Karabakh is an integral part of Azerbaijan and its status is not open to debate, Baku’s Foreign Ministry spokeswoman Leyla Abdullayeva told Trend News Agency on Saturday.
Abdullayeva’s remark came in response to a statement made by U.S. Ambassador to Armenia Lynne Tracy, in which she said that the Nagorno-Karabakh issued had not yet been resolved.
"Such a statement by the U.S. ambassador is unacceptable. The Karabakh conflict is a thing of the past. Azerbaijan ensured its territorial integrity, and the economic regions of East Zangezur and Karabakh were created by a presidential decree. These territories are an integral part of Azerbaijan, and there can be no question of any status," pointed Abdullayeva.
Abdullayeva noted that such a statement by a U.S. official neglected the new realities on the ground, and only serves to exacerbate the situation, creating unreasonable expectations from the opposite side, as the two neighboring countries attempt to normalize their economic ties.
"While the activities of the OSCE Minsk Group are being discussed, such a statement by the representative of the co-chair country undermines the future activities of the Minsk Group," she concluded.
Relations between the former Soviet republics of Azerbaijan and Armenia have been tense since 1991 when the Armenian military occupied Nagorno-Karabakh, also known as Upper Karabakh, a territory internationally recognized as part of Azerbaijan, and seven adjacent regions.

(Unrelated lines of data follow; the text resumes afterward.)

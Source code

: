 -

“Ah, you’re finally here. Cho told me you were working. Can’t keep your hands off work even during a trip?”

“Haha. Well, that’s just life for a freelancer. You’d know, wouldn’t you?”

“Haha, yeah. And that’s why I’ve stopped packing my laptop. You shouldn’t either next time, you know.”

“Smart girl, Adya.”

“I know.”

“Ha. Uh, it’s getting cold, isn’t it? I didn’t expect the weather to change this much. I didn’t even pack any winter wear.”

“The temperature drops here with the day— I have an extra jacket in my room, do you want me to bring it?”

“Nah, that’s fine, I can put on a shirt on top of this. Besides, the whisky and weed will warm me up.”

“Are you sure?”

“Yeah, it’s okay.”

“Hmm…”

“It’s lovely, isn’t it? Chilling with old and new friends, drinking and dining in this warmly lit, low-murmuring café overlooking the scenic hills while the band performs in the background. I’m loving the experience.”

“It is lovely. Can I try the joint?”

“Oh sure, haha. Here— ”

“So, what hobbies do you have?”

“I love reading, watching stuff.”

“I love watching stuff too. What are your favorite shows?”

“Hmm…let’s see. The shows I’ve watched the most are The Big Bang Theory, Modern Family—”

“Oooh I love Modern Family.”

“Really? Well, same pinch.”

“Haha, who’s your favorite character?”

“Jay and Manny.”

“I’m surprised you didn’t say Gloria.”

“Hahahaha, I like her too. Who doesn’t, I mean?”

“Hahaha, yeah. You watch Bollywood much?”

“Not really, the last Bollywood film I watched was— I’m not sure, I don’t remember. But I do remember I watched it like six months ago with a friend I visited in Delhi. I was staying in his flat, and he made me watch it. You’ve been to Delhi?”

When new clashes erupted on Sept. 27, 2020, the Armenian army launched attacks on civilians and Azerbaijani forces and violated several humanitarian cease-fire agreements.
During the 44-day conflict, Azerbaijan liberated several cities and some 300 settlements and villages after a nearly three-decade occupation.
On Nov. 10, 2020, the two countries signed a Russian-brokered agreement to end the fighting and strive for a comprehensive resolution.
The cease-fire is seen as a victory for Azerbaijan and a defeat for Armenia, whose armed forces withdrew in line with the agreement.